__Work item__
Find how many lines of the listing below include the word "strong", then report the number by itself.

__Dataset entries__
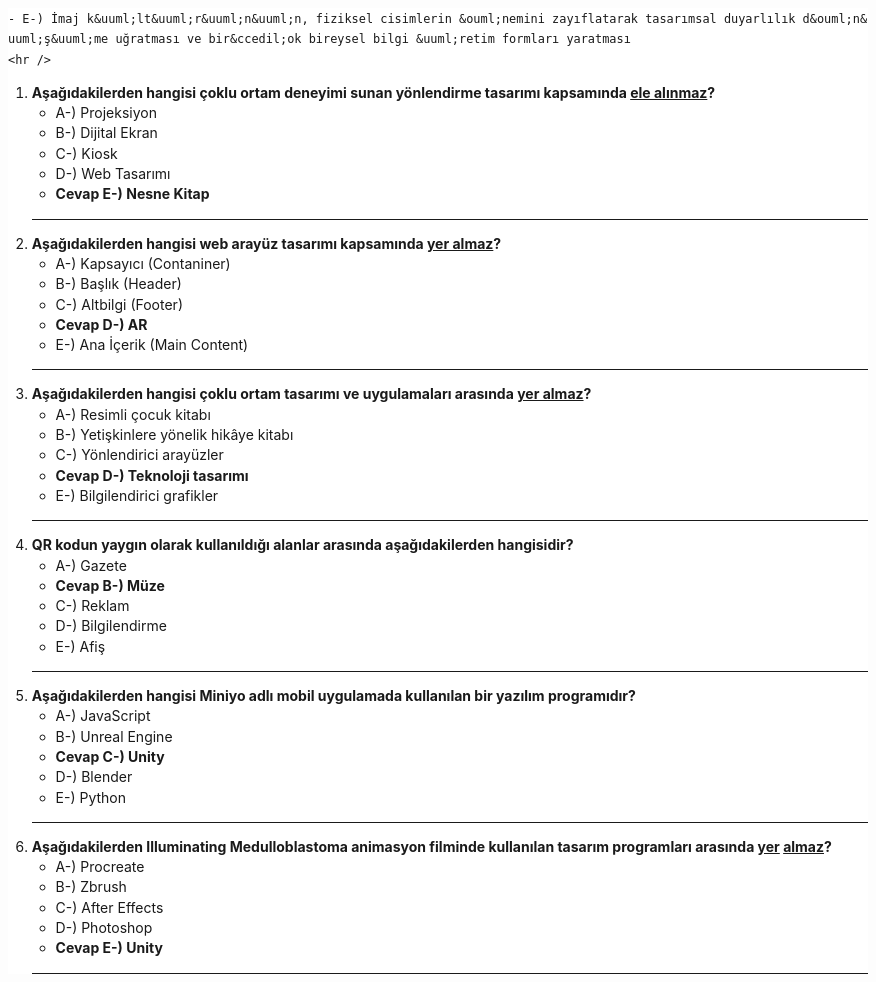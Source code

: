     - E-) İmaj k&uuml;lt&uuml;r&uuml;n&uuml;n, fiziksel cisimlerin &ouml;nemini zayıflatarak tasarımsal duyarlılık d&ouml;n&uuml;ş&uuml;me uğratması ve bir&ccedil;ok bireysel bilgi &uuml;retim formları yaratması
    <hr />
1. <strong>Aşağıdakilerden hangisi &ccedil;oklu ortam deneyimi sunan y&ouml;nlendirme tasarımı kapsamında <u>ele alınmaz</u>?</strong>
    - A-) Projeksiyon
    - B-) Dijital Ekran
    - C-) Kiosk
    - D-) Web Tasarımı
    - **Cevap E-) Nesne Kitap**
    <hr />
1. <strong>Aşağıdakilerden hangisi web aray&uuml;z tasarımı kapsamında <u>yer almaz</u>?</strong>
    - A-) Kapsayıcı (Contaniner)
    - B-) Başlık (Header)
    - C-) Altbilgi (Footer)
    - **Cevap D-) AR**
    - E-) Ana İ&ccedil;erik (Main Content)
    <hr />
1. <strong>Aşağıdakilerden hangisi &ccedil;oklu ortam tasarımı ve uygulamaları arasında <u>yer almaz</u>?</strong>
    - A-) Resimli &ccedil;ocuk kitabı
    - B-) Yetişkinlere y&ouml;nelik hik&acirc;ye kitabı
    - C-) Y&ouml;nlendirici aray&uuml;zler
    - **Cevap D-) Teknoloji tasarımı**
    - E-) Bilgilendirici grafikler
    <hr />
1. <strong>QR kodun yaygın olarak kullanıldığı alanlar arasında aşağıdakilerden hangisidir?</strong>
    - A-) Gazete
    - **Cevap B-) M&uuml;ze**
    - C-) Reklam
    - D-) Bilgilendirme
    - E-) Afiş
    <hr />
1. <strong>Aşağıdakilerden hangisi Miniyo adlı mobil uygulamada kullanılan bir yazılım programıdır?</strong>
    - A-) JavaScript
    - B-) Unreal Engine
    - **Cevap C-) Unity**
    - D-) Blender
    - E-) Python
    <hr />
1. <strong>Aşağıdakilerden Illuminating Medulloblastoma animasyon filminde kullanılan tasarım programları arasında <u>yer</u> <u>almaz</u>?</strong>
    - A-) Procreate
    - B-) Zbrush
    - C-) After Effects
    - D-) Photoshop
    - **Cevap E-) Unity**
    <hr />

__Expected answer__
6